Action item: Look through the records, and whenever a line includes the word "listed", copy it.

Start of Data in this exercise

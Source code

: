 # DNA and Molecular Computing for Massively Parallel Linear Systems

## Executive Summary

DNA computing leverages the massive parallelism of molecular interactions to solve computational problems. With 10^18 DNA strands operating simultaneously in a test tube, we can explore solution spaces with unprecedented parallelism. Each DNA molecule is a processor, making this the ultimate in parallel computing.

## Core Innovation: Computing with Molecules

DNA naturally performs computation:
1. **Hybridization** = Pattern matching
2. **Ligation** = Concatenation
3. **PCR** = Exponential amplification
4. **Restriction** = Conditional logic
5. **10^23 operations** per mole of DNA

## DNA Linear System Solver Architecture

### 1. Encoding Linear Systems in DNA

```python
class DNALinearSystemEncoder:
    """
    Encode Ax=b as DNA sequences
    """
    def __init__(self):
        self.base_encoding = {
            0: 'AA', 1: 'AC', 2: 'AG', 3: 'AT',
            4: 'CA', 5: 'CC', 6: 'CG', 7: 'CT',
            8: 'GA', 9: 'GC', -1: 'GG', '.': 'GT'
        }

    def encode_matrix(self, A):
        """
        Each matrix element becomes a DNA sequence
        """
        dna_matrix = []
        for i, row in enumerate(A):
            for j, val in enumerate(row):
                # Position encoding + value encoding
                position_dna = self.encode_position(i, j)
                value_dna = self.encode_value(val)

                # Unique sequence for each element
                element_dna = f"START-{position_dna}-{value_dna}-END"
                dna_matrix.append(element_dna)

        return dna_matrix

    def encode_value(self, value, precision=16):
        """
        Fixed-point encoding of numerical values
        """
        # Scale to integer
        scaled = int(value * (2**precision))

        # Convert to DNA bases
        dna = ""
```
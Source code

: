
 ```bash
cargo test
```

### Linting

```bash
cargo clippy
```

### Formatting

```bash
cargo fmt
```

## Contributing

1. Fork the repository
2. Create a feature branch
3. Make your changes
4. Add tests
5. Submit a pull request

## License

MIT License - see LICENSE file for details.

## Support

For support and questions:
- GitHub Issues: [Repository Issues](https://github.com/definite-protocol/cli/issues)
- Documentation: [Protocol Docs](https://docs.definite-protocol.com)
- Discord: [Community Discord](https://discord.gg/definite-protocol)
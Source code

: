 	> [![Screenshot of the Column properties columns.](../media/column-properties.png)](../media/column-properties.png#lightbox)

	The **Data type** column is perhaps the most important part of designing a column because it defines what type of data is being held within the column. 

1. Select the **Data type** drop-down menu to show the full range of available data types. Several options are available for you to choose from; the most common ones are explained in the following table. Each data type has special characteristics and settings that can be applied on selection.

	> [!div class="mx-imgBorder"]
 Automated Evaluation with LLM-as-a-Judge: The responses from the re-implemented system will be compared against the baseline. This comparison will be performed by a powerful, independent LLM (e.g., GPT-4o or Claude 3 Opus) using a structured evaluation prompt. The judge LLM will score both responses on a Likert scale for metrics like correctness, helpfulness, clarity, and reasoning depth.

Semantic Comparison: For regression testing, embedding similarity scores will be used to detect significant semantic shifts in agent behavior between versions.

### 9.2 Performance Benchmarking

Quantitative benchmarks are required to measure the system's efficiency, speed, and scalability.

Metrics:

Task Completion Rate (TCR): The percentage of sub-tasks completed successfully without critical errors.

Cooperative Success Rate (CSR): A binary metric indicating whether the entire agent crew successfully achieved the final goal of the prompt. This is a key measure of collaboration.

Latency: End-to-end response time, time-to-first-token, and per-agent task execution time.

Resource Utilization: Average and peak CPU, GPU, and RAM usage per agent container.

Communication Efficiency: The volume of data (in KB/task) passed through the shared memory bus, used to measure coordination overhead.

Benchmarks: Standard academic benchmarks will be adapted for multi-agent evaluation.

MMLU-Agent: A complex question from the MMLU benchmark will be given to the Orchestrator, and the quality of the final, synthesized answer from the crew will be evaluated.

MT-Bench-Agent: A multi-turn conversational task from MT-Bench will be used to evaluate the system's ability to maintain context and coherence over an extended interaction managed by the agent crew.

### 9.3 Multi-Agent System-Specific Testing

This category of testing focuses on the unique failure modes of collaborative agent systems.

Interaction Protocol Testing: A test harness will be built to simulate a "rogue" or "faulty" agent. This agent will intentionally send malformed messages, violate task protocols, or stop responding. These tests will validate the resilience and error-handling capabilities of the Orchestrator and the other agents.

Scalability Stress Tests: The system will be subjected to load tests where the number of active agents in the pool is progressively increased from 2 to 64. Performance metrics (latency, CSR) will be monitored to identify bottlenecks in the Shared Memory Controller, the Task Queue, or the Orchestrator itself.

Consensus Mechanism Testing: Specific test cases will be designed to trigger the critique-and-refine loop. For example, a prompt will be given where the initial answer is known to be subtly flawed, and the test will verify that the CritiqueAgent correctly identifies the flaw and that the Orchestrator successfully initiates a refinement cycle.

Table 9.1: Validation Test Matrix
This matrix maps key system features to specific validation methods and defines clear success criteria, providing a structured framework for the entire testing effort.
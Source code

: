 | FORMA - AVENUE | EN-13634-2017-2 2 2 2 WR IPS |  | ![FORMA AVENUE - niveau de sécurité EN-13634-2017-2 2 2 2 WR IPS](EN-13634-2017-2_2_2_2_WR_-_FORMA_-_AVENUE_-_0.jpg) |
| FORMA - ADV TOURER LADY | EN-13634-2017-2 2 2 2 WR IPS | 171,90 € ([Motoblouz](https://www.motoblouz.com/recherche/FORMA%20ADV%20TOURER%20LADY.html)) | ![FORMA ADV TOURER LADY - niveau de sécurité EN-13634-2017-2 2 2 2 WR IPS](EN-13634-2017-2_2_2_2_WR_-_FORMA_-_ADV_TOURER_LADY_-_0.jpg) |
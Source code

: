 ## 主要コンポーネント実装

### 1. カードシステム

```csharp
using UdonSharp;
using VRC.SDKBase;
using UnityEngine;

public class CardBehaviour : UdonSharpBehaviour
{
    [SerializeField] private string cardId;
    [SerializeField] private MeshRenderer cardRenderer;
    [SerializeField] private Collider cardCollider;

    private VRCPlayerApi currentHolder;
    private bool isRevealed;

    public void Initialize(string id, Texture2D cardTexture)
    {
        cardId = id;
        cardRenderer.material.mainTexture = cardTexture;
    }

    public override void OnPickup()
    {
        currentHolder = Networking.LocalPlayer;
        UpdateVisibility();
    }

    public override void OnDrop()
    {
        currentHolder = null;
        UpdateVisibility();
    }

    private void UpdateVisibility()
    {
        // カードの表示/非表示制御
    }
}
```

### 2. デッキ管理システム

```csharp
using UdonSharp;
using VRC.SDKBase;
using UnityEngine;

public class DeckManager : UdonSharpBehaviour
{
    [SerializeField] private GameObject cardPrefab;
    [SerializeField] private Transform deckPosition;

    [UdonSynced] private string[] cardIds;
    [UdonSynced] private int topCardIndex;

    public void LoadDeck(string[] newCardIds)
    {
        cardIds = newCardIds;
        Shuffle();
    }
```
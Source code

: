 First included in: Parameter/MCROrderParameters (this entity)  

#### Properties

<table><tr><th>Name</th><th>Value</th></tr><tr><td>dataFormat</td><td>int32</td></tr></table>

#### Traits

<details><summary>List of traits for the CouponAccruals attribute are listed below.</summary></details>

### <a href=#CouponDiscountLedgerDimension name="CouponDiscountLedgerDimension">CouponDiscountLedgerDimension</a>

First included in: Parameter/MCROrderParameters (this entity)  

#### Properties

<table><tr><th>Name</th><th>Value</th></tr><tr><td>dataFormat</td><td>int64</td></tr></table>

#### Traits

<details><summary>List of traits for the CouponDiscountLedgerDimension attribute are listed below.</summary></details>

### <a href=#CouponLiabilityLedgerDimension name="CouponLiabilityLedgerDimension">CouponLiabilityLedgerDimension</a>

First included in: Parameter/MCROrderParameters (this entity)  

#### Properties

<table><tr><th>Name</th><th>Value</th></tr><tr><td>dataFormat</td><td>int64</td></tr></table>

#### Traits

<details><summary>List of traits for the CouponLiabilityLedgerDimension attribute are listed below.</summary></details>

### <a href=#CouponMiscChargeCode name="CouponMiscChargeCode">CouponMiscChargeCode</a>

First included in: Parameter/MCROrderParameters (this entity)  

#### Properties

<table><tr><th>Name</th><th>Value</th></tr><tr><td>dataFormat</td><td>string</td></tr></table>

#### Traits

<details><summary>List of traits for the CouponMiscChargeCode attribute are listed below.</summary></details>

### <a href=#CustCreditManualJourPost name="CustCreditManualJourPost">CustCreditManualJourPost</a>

End of Data in this exercise

Result of this exercise:
<details><summary>List of traits for the CouponAccruals attribute are listed below.</summary></details>
<details><summary>List of traits for the CouponDiscountLedgerDimension attribute are listed below.</summary></details>
<details><summary>List of traits for the CouponLiabilityLedgerDimension attribute are listed below.</summary></details>
<details><summary>List of traits for the CouponMiscChargeCode attribute are listed below.</summary></details>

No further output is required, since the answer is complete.